Try this to hand in: Do the same thing as the previous example, except run the Canny algorithm on the frame instead. Below are some examples of Canny run with different input parameters (notice that Canny can take in a color image).

cannyImg1 = cv2.Canny(img, 120, 200)
cv2.imshow("Canny", cannyImg1)
cannyImg2 = cv2.Canny(img, 50, 150)
cv2.imshow("Canny", cannyImg2)
cannyImg3 = cv2.Canny(img, 20, 150)
cv2.imshow("Canny", cannyImg3)

Recall that the two numbers input to Canny are threshold values: a lower threshold and an upper threshold.

All pixels with brightness below the lower threshold are set to zero: their edges are discarded
All pixels with brightness above the upper threshold are set to 255
Pixels with brightness between the two thresholds are set to 255 if they have an adjacent pixel that is 255, otherwise they are set to zero

One of the issues with Canny is figuring out the best set of threshold values for any given situation.

Add to your Canny video program: Let’s add a method to the Canny video program for the user to change the threshold values.

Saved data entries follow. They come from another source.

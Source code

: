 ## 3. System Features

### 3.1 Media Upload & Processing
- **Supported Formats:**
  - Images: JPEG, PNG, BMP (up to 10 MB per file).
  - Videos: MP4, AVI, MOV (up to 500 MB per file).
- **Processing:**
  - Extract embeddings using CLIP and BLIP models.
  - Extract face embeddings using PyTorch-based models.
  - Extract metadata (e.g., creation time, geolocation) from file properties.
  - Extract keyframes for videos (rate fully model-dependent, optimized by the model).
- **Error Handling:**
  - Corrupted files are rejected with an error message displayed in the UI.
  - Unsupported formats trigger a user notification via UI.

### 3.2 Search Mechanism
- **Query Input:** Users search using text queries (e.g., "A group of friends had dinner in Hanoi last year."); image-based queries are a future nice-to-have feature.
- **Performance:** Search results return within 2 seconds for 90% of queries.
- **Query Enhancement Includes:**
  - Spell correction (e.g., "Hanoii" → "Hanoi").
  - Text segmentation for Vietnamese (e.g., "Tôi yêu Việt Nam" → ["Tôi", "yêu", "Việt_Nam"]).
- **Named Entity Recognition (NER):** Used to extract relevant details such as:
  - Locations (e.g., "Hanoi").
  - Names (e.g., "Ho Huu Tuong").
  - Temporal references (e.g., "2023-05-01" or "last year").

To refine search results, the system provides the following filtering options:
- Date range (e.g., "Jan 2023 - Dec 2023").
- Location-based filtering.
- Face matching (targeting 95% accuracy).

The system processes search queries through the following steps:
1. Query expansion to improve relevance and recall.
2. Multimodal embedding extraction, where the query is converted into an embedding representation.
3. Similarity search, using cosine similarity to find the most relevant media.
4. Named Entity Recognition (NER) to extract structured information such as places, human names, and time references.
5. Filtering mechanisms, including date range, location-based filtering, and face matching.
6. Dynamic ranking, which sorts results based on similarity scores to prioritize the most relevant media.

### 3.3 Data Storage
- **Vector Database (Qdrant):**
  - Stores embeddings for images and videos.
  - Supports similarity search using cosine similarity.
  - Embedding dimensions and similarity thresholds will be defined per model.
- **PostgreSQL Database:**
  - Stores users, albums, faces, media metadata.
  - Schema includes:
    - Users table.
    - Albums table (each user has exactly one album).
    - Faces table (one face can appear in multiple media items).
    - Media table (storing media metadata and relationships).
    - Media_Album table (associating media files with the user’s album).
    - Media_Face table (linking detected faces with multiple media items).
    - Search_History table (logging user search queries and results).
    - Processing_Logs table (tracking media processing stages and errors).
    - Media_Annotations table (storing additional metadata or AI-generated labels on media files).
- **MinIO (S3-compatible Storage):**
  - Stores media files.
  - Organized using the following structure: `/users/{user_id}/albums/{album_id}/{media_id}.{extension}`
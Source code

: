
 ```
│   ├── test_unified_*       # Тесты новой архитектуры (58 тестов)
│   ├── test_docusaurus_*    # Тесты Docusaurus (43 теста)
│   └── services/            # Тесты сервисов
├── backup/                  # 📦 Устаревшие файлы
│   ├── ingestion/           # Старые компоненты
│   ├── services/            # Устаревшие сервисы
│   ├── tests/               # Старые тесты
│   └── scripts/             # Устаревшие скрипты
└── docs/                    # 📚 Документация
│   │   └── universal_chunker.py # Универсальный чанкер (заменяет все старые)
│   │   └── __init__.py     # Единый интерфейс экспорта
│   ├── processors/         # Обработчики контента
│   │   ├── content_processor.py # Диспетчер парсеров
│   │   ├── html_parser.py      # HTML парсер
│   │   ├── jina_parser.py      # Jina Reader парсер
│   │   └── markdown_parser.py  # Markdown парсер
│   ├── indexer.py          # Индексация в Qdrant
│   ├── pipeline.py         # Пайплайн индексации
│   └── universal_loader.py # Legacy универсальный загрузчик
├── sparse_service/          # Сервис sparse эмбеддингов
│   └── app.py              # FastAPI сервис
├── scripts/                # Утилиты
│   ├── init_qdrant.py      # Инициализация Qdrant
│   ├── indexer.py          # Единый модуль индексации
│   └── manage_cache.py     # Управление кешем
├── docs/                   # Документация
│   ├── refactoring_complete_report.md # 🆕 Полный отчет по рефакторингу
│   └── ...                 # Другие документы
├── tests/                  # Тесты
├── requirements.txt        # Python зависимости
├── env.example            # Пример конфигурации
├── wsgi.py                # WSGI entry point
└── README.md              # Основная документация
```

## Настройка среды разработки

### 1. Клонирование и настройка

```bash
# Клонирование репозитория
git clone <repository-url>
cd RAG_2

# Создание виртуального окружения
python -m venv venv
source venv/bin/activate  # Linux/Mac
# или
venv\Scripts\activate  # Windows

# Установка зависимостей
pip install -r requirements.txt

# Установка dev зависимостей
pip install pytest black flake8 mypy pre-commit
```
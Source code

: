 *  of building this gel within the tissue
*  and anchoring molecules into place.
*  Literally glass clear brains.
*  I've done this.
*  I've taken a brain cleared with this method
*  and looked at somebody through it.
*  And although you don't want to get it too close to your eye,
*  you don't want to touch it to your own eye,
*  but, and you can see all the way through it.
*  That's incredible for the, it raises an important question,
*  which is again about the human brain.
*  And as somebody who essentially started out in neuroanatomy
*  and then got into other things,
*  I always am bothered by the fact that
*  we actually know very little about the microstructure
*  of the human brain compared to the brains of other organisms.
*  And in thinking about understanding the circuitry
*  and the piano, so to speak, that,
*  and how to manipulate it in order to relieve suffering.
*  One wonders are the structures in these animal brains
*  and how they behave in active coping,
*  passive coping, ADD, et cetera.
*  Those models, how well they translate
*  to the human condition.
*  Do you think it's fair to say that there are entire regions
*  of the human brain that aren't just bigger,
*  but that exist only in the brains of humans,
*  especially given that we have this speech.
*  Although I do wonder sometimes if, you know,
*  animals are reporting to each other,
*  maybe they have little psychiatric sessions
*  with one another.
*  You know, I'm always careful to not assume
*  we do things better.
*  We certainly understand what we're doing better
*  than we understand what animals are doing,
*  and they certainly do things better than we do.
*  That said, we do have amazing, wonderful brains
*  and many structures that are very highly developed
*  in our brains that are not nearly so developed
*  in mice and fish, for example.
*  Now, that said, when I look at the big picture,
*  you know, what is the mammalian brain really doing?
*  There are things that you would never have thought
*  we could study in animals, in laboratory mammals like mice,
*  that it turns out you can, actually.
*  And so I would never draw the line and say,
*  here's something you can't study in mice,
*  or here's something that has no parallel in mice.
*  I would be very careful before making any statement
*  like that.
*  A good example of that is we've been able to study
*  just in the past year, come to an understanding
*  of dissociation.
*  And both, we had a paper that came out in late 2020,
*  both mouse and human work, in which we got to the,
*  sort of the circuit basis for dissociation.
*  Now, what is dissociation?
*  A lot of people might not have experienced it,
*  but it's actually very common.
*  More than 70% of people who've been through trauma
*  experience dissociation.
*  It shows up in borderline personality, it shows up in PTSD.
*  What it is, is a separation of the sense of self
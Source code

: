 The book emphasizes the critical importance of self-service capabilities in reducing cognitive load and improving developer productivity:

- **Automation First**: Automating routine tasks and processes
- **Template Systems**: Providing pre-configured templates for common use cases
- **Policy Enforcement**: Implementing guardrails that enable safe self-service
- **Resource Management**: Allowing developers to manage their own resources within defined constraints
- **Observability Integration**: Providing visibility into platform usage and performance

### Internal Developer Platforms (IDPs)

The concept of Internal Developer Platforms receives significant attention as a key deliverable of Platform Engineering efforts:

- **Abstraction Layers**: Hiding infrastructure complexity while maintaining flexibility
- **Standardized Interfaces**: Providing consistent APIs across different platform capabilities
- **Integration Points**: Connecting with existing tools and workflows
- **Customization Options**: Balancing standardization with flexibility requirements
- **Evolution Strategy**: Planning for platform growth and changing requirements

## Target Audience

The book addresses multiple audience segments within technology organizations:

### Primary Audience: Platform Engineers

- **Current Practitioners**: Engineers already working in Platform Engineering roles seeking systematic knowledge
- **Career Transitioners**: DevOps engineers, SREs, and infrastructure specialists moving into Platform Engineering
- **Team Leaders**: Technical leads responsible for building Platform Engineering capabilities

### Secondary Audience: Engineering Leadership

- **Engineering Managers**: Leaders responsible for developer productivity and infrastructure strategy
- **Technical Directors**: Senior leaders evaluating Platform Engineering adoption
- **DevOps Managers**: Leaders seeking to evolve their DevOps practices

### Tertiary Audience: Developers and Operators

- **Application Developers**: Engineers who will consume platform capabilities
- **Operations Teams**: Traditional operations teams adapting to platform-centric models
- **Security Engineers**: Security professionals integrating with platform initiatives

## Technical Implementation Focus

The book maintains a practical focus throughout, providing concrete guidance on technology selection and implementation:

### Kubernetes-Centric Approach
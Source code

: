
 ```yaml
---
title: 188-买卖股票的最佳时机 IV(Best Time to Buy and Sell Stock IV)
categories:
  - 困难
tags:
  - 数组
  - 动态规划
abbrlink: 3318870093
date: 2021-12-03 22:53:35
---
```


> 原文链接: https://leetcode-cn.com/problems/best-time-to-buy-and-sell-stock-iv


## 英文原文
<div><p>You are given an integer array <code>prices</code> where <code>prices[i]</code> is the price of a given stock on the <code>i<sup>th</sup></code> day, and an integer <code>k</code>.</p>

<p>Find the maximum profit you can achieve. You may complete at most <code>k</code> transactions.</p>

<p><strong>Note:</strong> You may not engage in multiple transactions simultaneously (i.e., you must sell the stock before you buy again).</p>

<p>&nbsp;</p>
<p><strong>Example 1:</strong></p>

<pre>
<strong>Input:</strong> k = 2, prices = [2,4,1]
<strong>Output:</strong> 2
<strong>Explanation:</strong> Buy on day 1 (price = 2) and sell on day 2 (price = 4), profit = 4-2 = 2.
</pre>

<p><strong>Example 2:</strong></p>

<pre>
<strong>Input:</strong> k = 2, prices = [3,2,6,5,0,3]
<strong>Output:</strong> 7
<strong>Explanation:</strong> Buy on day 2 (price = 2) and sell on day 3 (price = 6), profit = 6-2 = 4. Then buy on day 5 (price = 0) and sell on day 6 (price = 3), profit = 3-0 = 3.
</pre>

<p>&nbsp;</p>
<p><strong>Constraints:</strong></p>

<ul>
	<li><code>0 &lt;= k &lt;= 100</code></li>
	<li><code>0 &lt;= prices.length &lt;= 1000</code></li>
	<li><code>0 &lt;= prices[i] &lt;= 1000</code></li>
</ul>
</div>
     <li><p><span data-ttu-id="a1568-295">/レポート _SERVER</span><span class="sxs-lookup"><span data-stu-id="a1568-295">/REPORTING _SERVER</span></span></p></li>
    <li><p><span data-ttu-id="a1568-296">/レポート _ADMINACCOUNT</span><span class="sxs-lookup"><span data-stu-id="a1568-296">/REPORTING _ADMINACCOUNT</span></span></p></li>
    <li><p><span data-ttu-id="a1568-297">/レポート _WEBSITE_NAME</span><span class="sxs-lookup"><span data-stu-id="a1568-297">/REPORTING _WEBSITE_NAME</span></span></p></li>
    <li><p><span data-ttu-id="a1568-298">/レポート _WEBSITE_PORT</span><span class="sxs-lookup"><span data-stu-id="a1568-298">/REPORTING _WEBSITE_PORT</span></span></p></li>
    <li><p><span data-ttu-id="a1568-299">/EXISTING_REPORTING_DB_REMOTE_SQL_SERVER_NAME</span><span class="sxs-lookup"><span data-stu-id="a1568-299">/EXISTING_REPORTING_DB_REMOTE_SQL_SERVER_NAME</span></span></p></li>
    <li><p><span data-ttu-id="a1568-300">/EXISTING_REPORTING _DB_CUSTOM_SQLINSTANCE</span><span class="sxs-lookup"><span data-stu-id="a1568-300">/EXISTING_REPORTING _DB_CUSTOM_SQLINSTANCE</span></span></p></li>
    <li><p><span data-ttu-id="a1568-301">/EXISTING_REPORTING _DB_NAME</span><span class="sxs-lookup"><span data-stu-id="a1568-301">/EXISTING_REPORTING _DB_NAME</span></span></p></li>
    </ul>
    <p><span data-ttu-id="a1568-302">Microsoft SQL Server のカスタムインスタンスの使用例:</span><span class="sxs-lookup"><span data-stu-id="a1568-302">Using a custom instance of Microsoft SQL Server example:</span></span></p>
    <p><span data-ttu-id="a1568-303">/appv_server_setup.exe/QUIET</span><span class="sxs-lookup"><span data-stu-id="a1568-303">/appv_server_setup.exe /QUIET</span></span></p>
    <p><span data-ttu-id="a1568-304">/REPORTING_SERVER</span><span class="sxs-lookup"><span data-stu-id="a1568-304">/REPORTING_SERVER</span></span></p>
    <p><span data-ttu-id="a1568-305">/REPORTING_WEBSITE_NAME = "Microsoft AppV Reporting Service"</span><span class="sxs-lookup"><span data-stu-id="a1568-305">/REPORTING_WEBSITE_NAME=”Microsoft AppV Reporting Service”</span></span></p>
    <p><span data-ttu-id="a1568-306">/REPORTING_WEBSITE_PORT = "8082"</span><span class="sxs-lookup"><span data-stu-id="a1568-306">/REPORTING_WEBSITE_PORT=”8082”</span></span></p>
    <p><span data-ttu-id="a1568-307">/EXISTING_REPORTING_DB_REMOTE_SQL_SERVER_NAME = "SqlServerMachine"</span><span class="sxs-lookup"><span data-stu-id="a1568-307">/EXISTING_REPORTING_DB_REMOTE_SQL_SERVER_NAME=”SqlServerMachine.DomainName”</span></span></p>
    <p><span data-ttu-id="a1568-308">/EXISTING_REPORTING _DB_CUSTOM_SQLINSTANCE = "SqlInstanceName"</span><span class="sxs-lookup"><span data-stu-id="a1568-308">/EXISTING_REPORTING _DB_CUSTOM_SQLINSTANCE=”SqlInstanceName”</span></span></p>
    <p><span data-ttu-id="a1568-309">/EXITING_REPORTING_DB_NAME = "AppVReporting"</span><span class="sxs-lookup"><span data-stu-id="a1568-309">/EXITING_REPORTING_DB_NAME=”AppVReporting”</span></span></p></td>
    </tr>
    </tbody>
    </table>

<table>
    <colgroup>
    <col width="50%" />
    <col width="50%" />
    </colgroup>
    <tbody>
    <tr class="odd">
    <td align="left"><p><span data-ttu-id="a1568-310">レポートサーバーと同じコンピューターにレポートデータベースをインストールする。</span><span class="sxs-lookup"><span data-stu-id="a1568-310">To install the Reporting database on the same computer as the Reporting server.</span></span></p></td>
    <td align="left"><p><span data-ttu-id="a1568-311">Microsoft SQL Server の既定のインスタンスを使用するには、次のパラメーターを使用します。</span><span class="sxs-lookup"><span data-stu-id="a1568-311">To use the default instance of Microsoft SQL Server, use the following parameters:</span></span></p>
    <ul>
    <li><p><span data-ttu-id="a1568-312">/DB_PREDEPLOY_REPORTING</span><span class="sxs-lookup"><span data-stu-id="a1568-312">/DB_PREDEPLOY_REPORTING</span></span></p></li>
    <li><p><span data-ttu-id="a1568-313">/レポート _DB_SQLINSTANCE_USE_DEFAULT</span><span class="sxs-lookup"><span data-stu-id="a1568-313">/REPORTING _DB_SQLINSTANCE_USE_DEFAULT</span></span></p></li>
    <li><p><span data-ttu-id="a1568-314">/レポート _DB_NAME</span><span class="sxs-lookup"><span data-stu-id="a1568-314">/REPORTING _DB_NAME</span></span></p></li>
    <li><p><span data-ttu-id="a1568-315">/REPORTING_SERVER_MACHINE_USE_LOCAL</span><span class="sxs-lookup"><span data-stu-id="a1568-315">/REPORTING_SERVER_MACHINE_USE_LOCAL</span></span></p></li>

Before the while loop, set up two variables: lowThresh and uppThresh, and initialize them to some reasonable initial values (maybe 100 and 200, for instance)
Pass lowThresh and uppThresh to Canny instead of hard-coding numbers into the call
Add more cases to the if statement that checks what key the user pressed from waitKey
- If the user presses the w key, then add a small amount (between 1 and 5) to lowThresh
- If the user presses the s key, then subtract a small amount from lowThresh (be sure not to go below 0 or aboe 255)
- If the user presses the e key, then add a small amount to uppThresh
- If the user presses the d key, then subtract a small amount from lowThresh

Look at how different threshold values change what Canny shows you. Try holding up books or other items with writing on them. Hold up a ball to see whether you can get a clean edge around the ball.

What to hand in

Put all of your function definitions for this activity into the activ13.py file to be submitted. Make sure you format your code appropriately:

At the top of the file is a triple-quoted string describing the file
Next you include all import statements
Next you have your function definitions, visually separated by blank lines, and maybe comments with dashed or other visual horizontal lines
Each function should have a triple-quoted descriptive comment right after the def line
All calls to all functions should be in a script at the bottom of the file, ideally inside an if __name__ ... block

Use commit and push to copy your code to Github to submit this work.